Dancing With Noah

Just messing around, getting triple doubles

NBA Biographical Sketch #11: Lindsey Hunter

Lindsey Hunter spent his off-seasons boxing and was a prolific scorer at Jackson St in the early 90s. The Pistons drafted the lean, but strong 6’2” combo guard from Mississippi with the 10th overall pick in the 1993 draft then took Allan Houston as his running mate, probably with some hopeful notions that the wiry Hunter and sweet-shooting Houston could/would catch the torch being arthritically handed off from Joe Dumars and Isiah.

Hunter was a part of one of my first real draft lotteries where I comprehended what the hell was going on. Before that, it’s impossible to know where my thoughts were placed or what they were incapable of grasping, but once I could associate college players with basketball cards and a televised event, it all came together so symbiotically. [Side note, the 1993 draft can be found in its mostly entire form on Youtube, but inexplicably the footage skips from Vin Baker at eight to Doug Edwards at 15, skipping all the way over Hunter and Houston and the new Detroit narrative.]

Hunter though, was an OK NBA player with a career that stretched nearly 1,000 games (937 to be honest, good enough for second most games out of his class). He gave capable effort on defense, handled the ball well, and was a volume three-point shooter before it became the lynchpin of the game that we know it to be today.

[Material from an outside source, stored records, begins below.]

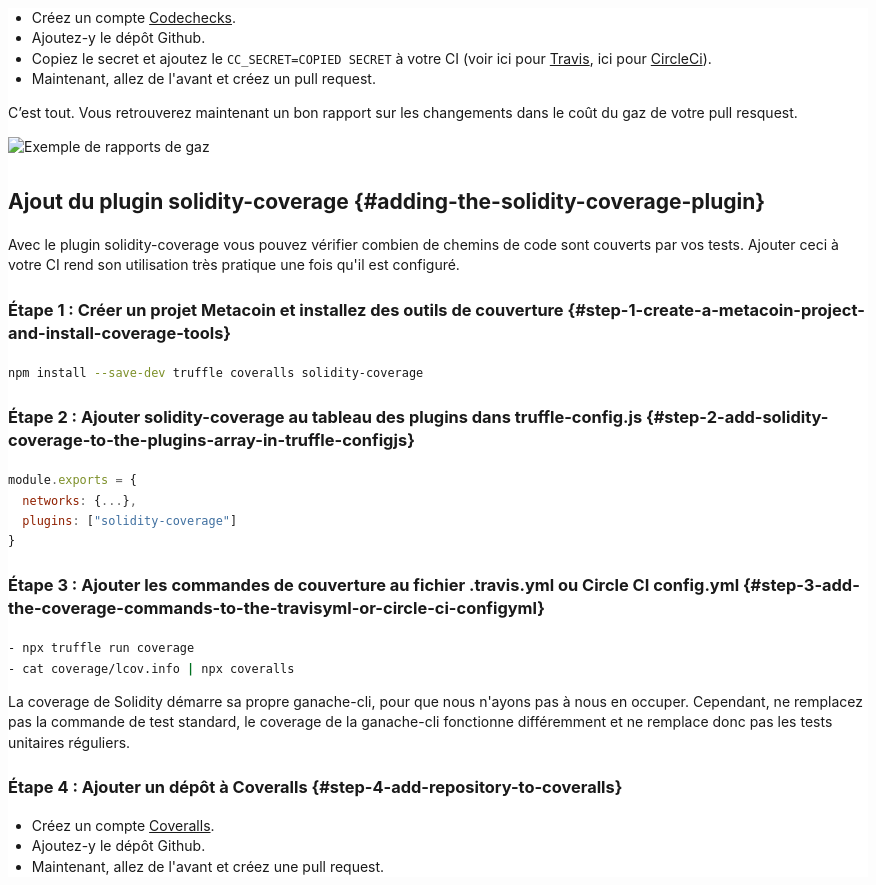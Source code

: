 - Créez un compte [Codechecks](http://codechecks.io/).
- Ajoutez-y le dépôt Github.
- Copiez le secret et ajoutez le `CC_SECRET=COPIED SECRET` à votre CI (voir ici pour [Travis](https://docs.travis-ci.com/user/environment-variables/), ici pour [CircleCi](https://circleci.com/docs/2.0/env-vars/#setting-an-environment-variable-in-a-project)).
- Maintenant, allez de l'avant et créez un pull request.

C’est tout. Vous retrouverez maintenant un bon rapport sur les changements dans le coût du gaz de votre pull resquest.

![Exemple de rapports de gaz](./gas-reports.png)

## Ajout du plugin solidity-coverage {#adding-the-solidity-coverage-plugin}

Avec le plugin solidity-coverage vous pouvez vérifier combien de chemins de code sont couverts par vos tests. Ajouter ceci à votre CI rend son utilisation très pratique une fois qu'il est configuré.

### Étape 1 : Créer un projet Metacoin et installez des outils de couverture {#step-1-create-a-metacoin-project-and-install-coverage-tools}

```bash
npm install --save-dev truffle coveralls solidity-coverage
```

### Étape 2 : Ajouter solidity-coverage au tableau des plugins dans truffle-config.js {#step-2-add-solidity-coverage-to-the-plugins-array-in-truffle-configjs}

```js
module.exports = {
  networks: {...},
  plugins: ["solidity-coverage"]
}
```

### Étape 3 : Ajouter les commandes de couverture au fichier .travis.yml ou Circle CI config.yml {#step-3-add-the-coverage-commands-to-the-travisyml-or-circle-ci-configyml}

```bash
- npx truffle run coverage
- cat coverage/lcov.info | npx coveralls
```

La coverage de Solidity démarre sa propre ganache-cli, pour que nous n'ayons pas à nous en occuper. Cependant, ne remplacez pas la commande de test standard, le coverage de la ganache-cli fonctionne différemment et ne remplace donc pas les tests unitaires réguliers.

### Étape 4 : Ajouter un dépôt à Coveralls {#step-4-add-repository-to-coveralls}

- Créez un compte [Coveralls](https://coveralls.io/).
- Ajoutez-y le dépôt Github.
- Maintenant, allez de l'avant et créez une pull request.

To my mind, he’ll always be a Piston (12 of his 17 seasons were spent in Detroit), but sandwiched between spells in the Motor City was a title-winning season with the Lakers in 2002, the same year Robert Horry hit the immaculate Divac tip out to complete a comeback against the Kings. Two years later, back in Detroit, he played a supporting role in helping the Pistons beat those same Lakers in the finals.

Two-time titlist, long-term pro, NBA lifer …. Oh Lindsey Hunter we can live without you, but your consistent professional presence over the years has added quality to our collective experience and we didn’t even realize it.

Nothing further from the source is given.